A Nobel in economics for teasing causation apart from correlation

Photo: AP
Photo: AP

Summary

Even our messy non-random world can offer data that lets us make plausible inferences on cause and effect

A sense of anticipation ahead of the Sveriges Riksbank Prize in Economic Sciences in Memory of Alfred Nobel, to cite the award’s full title, is always palpable among academic economists, especially those of us who have had the privilege of working with a future Laureate as doctoral students. To add to the sense of occasion, the Economics prize, by coincidence, happens to fall on Thanksgiving Day in Canada, a major national holiday. This year’s prize was awarded jointly to David Card (half share) and to Joshua Angrist and Guido Imbens (a quarter share each), for their path-breaking work in allowing us make credible causal claims while analysing data.

In a sense, this year’s prize is the flip side of the 2019 prize, awarded to Michael Kremer, Indian-born Abhijit Banerjee and Esther Duflo. That trio won, in good measure, for their work in popularizing ‘randomized controlled trials’ (RCTs), long a staple in the natural sciences, in the realm of economics research. RCTs allow us to make causal claims by randomly assigning subjects to either a ‘control’ or ‘treatment’ group, the randomness ensuring that any difference between the two groups can plausibly be attributed to the treatment, rather than any unobserved differences; the theory being that such differences should average out once subjects are randomized.

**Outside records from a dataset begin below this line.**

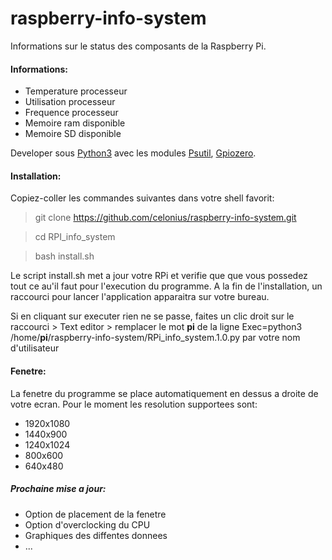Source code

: # raspberry-info-system
Informations sur le status des composants de la Raspberry Pi.

#### Informations:
- Temperature processeur
- Utilisation processeur
- Frequence processeur
- Memoire ram disponible
- Memoire SD disponible

Developer sous [Python3](https://www.python.org/) avec les modules [Psutil](https://psutil.readthedocs.io/en/latest/), [Gpiozero](https://gpiozero.readthedocs.io/en/stable/index.html).

#### Installation:
Copiez-coller les commandes suivantes dans votre shell favorit:

> git clone https://github.com/celonius/raspberry-info-system.git 

> cd RPI_info_system 

> bash install.sh  

Le script install.sh met a jour votre RPi et verifie que que vous possedez tout ce au'il faut pour l'execution du programme.
A la fin de l'installation, un raccourci pour lancer l'application apparaitra sur votre bureau.

Si en cliquant sur executer rien ne se passe, faites un clic droit sur le raccourci > Text editor > remplacer le mot **pi** de la ligne Exec=python3  /home/**pi**/raspberry-info-system/RPi_info_system.1.0.py par votre nom d'utilisateur

#### Fenetre:
La fenetre du programme se place automatiquement en dessus a droite de votre ecran. 
Pour le moment les resolution supportees sont:
- 1920x1080
- 1440x900
- 1240x1024
- 800x600
- 640x480

##### Prochaine mise a jour:
- Option de placement de la fenetre
- Option d'overclocking du CPU
- Graphiques des diffentes donnees
- ... 

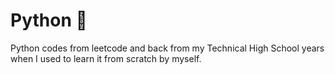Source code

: # Python 🐍
Python codes from leetcode and back from my Technical High School years when I used to learn it from scratch by myself.
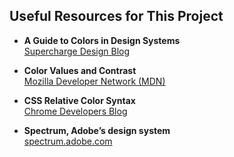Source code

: ## Useful Resources for This Project

- **A Guide to Colors in Design Systems**  
  [Supercharge Design Blog](https://supercharge.design/blog/a-guide-to-colors-in-design-systems)  

- **Color Values and Contrast**  
  [Mozilla Developer Network (MDN)](https://developer.mozilla.org/en-US/docs/Web/CSS/color_value/color-contrast)  

- **CSS Relative Color Syntax**  
  [Chrome Developers Blog](https://developer.chrome.com/blog/css-relative-color-syntax)

- **Spectrum, Adobe’s design system**  
  [spectrum.adobe.com](https://spectrum.adobe.com/)

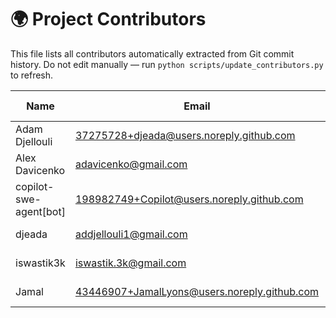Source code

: # 🌍 Project Contributors

This file lists all contributors automatically extracted from Git commit history.
Do not edit manually — run `python scripts/update_contributors.py` to refresh.

| Name | Email | Contributions | First Commit | Last Commit | Reference |
|------|--------|----------------|---------------|--------------|-----------|
| Adam Djellouli | 37275728+djeada@users.noreply.github.com | 301 commits | 2025-09-28 | 2025-10-29 | https://adamdjellouli.com |
| Alex Davicenko | adavicenko@gmail.com | 3 commits | 2025-10-25 | 2025-10-28 |  |
| copilot-swe-agent[bot] | 198982749+Copilot@users.noreply.github.com | 450 commits | 2025-09-28 | 2025-10-29 |  |
| djeada | addjellouli1@gmail.com | 69 commits | 2025-09-29 | 2025-10-28 |  |
| iswastik3k | iswastik.3k@gmail.com | 1 commit | 2025-10-29 | 2025-10-29 |  |
| Jamal | 43446907+JamalLyons@users.noreply.github.com | 2 commits | 2025-10-28 | 2025-10-28 | https://www.jamallyons.com |
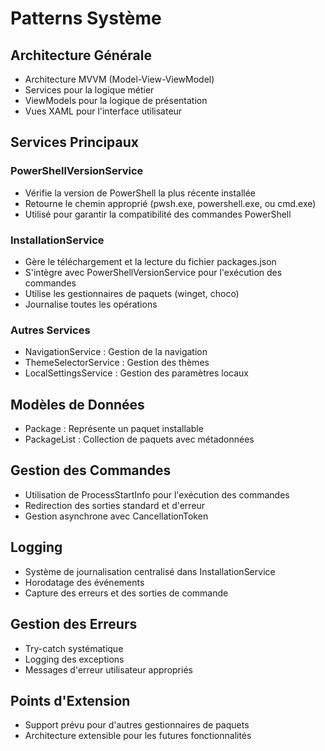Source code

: # Patterns Système

## Architecture Générale
- Architecture MVVM (Model-View-ViewModel)
- Services pour la logique métier
- ViewModels pour la logique de présentation
- Vues XAML pour l'interface utilisateur

## Services Principaux

### PowerShellVersionService
- Vérifie la version de PowerShell la plus récente installée
- Retourne le chemin approprié (pwsh.exe, powershell.exe, ou cmd.exe)
- Utilisé pour garantir la compatibilité des commandes PowerShell

### InstallationService
- Gère le téléchargement et la lecture du fichier packages.json
- S'intègre avec PowerShellVersionService pour l'exécution des commandes
- Utilise les gestionnaires de paquets (winget, choco)
- Journalise toutes les opérations

### Autres Services
- NavigationService : Gestion de la navigation
- ThemeSelectorService : Gestion des thèmes
- LocalSettingsService : Gestion des paramètres locaux

## Modèles de Données
- Package : Représente un paquet installable
- PackageList : Collection de paquets avec métadonnées

## Gestion des Commandes
- Utilisation de ProcessStartInfo pour l'exécution des commandes
- Redirection des sorties standard et d'erreur
- Gestion asynchrone avec CancellationToken

## Logging
- Système de journalisation centralisé dans InstallationService
- Horodatage des événements
- Capture des erreurs et des sorties de commande

## Gestion des Erreurs
- Try-catch systématique
- Logging des exceptions
- Messages d'erreur utilisateur appropriés

## Points d'Extension
- Support prévu pour d'autres gestionnaires de paquets
- Architecture extensible pour les futures fonctionnalités
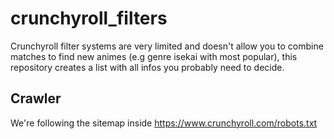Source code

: # crunchyroll_filters

Crunchyroll filter systems are very limited and doesn't allow you to combine matches to find new animes (e.g genre isekai with most popular), this repository creates a list with all infos you probably need to decide. 

## Crawler

We're following the sitemap inside https://www.crunchyroll.com/robots.txt

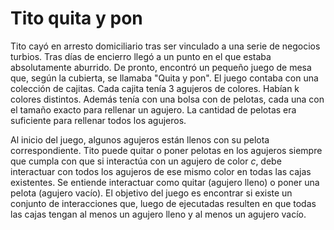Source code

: 
# Tito quita y pon

Tito cayó en arresto domiciliario tras ser vinculado a una serie de negocios turbios. Tras días de encierro llegó a un punto
en el que estaba absolutamente aburrido. De pronto, encontró un pequeño juego de mesa que, según la cubierta, se llamaba "Quita y pon".
El juego contaba con una colección de cajitas. Cada cajita tenía 3 agujeros de colores. Habían k colores distintos. Además tenía con una bolsa con
de pelotas, cada una con el tamaño exacto para rellenar un agujero. La cantidad de pelotas era suficiente para rellenar todos los agujeros.

Al inicio del juego, algunos agujeros están llenos con su pelota correspondiente. Tito puede quitar o poner pelotas en los agujeros siempre que cumpla
con que si interactúa con un agujero de color $c$, debe interactuar con todos los agujeros de ese mismo color en todas las cajas existentes. Se entiende
interactuar como quitar (agujero lleno) o poner una pelota (agujero vacío). El objetivo del juego es encontrar si existe un conjunto de interacciones que, luego de ejecutadas resulten en que todas las cajas tengan al menos un agujero lleno y al menos un agujero vacío.
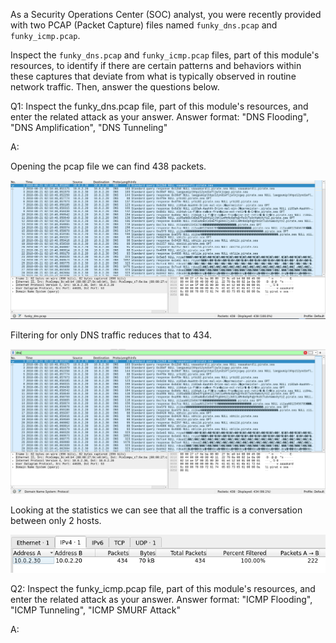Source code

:

As a Security Operations Center (SOC) analyst, you were recently provided with two PCAP (Packet Capture) files named `funky_dns.pcap` and `funky_icmp.pcap`.

Inspect the `funky_dns.pcap` and `funky_icmp.pcap` files, part of this module's resources, to identify if there are certain patterns and behaviors within these captures that deviate from what is typically observed in routine network traffic. Then, answer the questions below.


Q1: Inspect the funky_dns.pcap file, part of this module's resources, and enter the related attack as your answer. Answer format: "DNS Flooding", "DNS Amplification", "DNS Tunneling"

A:

Opening the pcap file we can find 438 packets.

![](../../Img/Pasted%20image%2020250611153310.png)

Filtering for only DNS traffic reduces that to 434.

![](../../Img/Pasted%20image%2020250611153352.png)

Looking at the statistics we can see that all the traffic is a conversation between only 2 hosts.

![](../../Img/Pasted%20image%2020250611153636.png)



Q2: Inspect the funky_icmp.pcap file, part of this module's resources, and enter the related attack as your answer. Answer format: "ICMP Flooding", "ICMP Tunneling", "ICMP SMURF Attack"

A: 

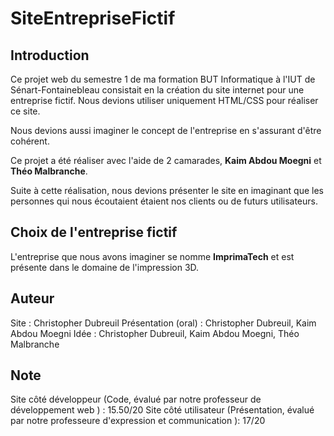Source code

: # SiteEntrepriseFictif

## Introduction 

Ce projet web du semestre 1 de ma formation BUT Informatique à l'IUT de Sénart-Fontainebleau consistait en la création du site internet pour une entreprise fictif. Nous devions utiliser uniquement HTML/CSS pour réaliser ce site.

Nous devions aussi imaginer le concept de l'entreprise en s'assurant d'être cohérent.

Ce projet a été réaliser avec l'aide de 2 camarades, **Kaim Abdou Moegni** et **Théo Malbranche**.

Suite à cette réalisation, nous devions présenter le site en imaginant que les personnes qui nous écoutaient étaient nos clients ou de futurs utilisateurs.

## Choix de l'entreprise fictif

L'entreprise que nous avons imaginer se nomme **ImprimaTech** et est présente dans le domaine de l'impression 3D.

## Auteur

Site : Christopher Dubreuil
Présentation (oral) : Christopher Dubreuil, Kaim Abdou Moegni
Idée : Christopher Dubreuil, Kaim Abdou Moegni, Théo Malbranche

## Note

Site côté développeur (Code, évalué par notre professeur de développement web ) : 15.50/20
Site côté utilisateur (Présentation, évalué par notre professeure d'expression et communication ): 17/20
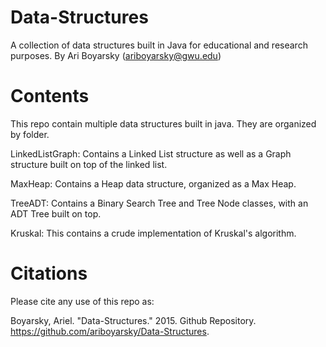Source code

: # Data-Structures
A collection of data structures built in Java for educational and research purposes.
By Ari Boyarsky (ariboyarsky@gwu.edu)

# Contents
This repo contain multiple data structures built in java. They are organized by folder.

LinkedListGraph: Contains a Linked List structure as well as a Graph structure built on top of the linked list.

MaxHeap: Contains a Heap data structure, organized as a Max Heap.

TreeADT: Contains a Binary Search Tree and Tree Node classes, with an ADT Tree built on top.

Kruskal: This contains a crude implementation of Kruskal's algorithm. 

# Citations

Please cite any use of this repo as:

Boyarsky, Ariel. "Data-Structures." 2015. Github Repository. https://github.com/ariboyarsky/Data-Structures.
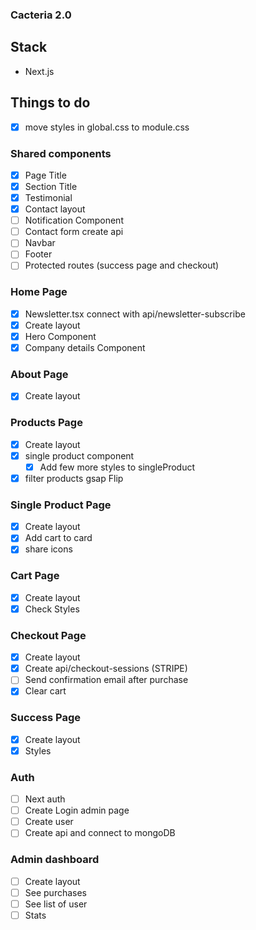 ### Cacteria 2.0

## Stack

- Next.js

## Things to do

- [x] move styles in global.css to module.css

### Shared components

- [x] Page Title
- [x] Section Title
- [x] Testimonial
- [x] Contact layout
- [ ] Notification Component
- [ ] Contact form create api
- [ ] Navbar
- [ ] Footer
- [ ] Protected routes (success page and checkout)

### Home Page

- [x] Newsletter.tsx connect with api/newsletter-subscribe
- [x] Create layout
- [x] Hero Component
- [x] Company details Component

### About Page

- [x] Create layout

### Products Page

- [x] Create layout
- [x] single product component
  - [x] Add few more styles to singleProduct
- [x] filter products gsap Flip

### Single Product Page

- [x] Create layout
- [x] Add cart to card
- [x] share icons

### Cart Page

- [x] Create layout
- [x] Check Styles

### Checkout Page

- [x] Create layout
- [x] Create api/checkout-sessions (STRIPE)
- [ ] Send confirmation email after purchase
- [x] Clear cart

### Success Page

- [x] Create layout
- [x] Styles

### Auth

- [ ] Next auth
- [ ] Create Login admin page
- [ ] Create user
- [ ] Create api and connect to mongoDB

### Admin dashboard

- [ ] Create layout
- [ ] See purchases
- [ ] See list of user
- [ ] Stats
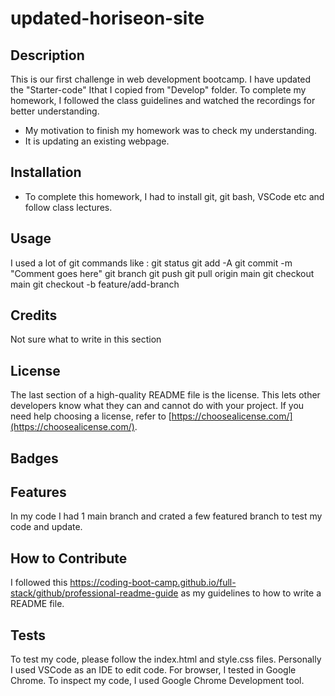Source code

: # updated-horiseon-site

## Description

This is our first challenge in web development bootcamp. I have updated the "Starter-code" Ithat I copied from "Develop" folder. To complete my homework, I followed the class guidelines and watched the recordings for better understanding.

- My motivation to finish my homework was to check my understanding.
- It is updating an existing webpage.


## Installation

- To complete this homework, I had to install git, git bash, VSCode etc and follow class lectures. 

## Usage

I used a lot of git commands like :
git status
git add -A
git commit -m "Comment goes here"
git branch
git push
git pull origin main
git checkout main
git checkout -b feature/add-branch

## Credits

Not sure what to write in this section

## License

The last section of a high-quality README file is the license. This lets other developers know what they can and cannot do with your project. If you need help choosing a license, refer to [https://choosealicense.com/](https://choosealicense.com/).

## Badges

## Features

In my code I had 1 main branch and crated a few featured branch to test my code and update.

## How to Contribute

I followed this https://coding-boot-camp.github.io/full-stack/github/professional-readme-guide as my guidelines to how to write a README file.

## Tests

To test my code, please follow the index.html and style.css files.
Personally I used VSCode as an IDE to edit code.
For browser, I tested in Google Chrome.
To inspect my code, I used Google Chrome Development tool.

But RCTs have some major limitations, as your columnist has argued in detail in these pages (‘The experimental turn in economics’, 30 January 2016, bit.ly/3iVXdaC). A key problem is ‘external validity’: can a finding in one context be replicated in another—say, a very different one? Equally importantly, because creating an RCT is not always feasible, nor perhaps even ethical, in many situations such an approach simply cannot address some of the ‘big’ questions in economics, which perforce require that we analyse raw, non-randomized data, and find some way to tease out causality, if it exists.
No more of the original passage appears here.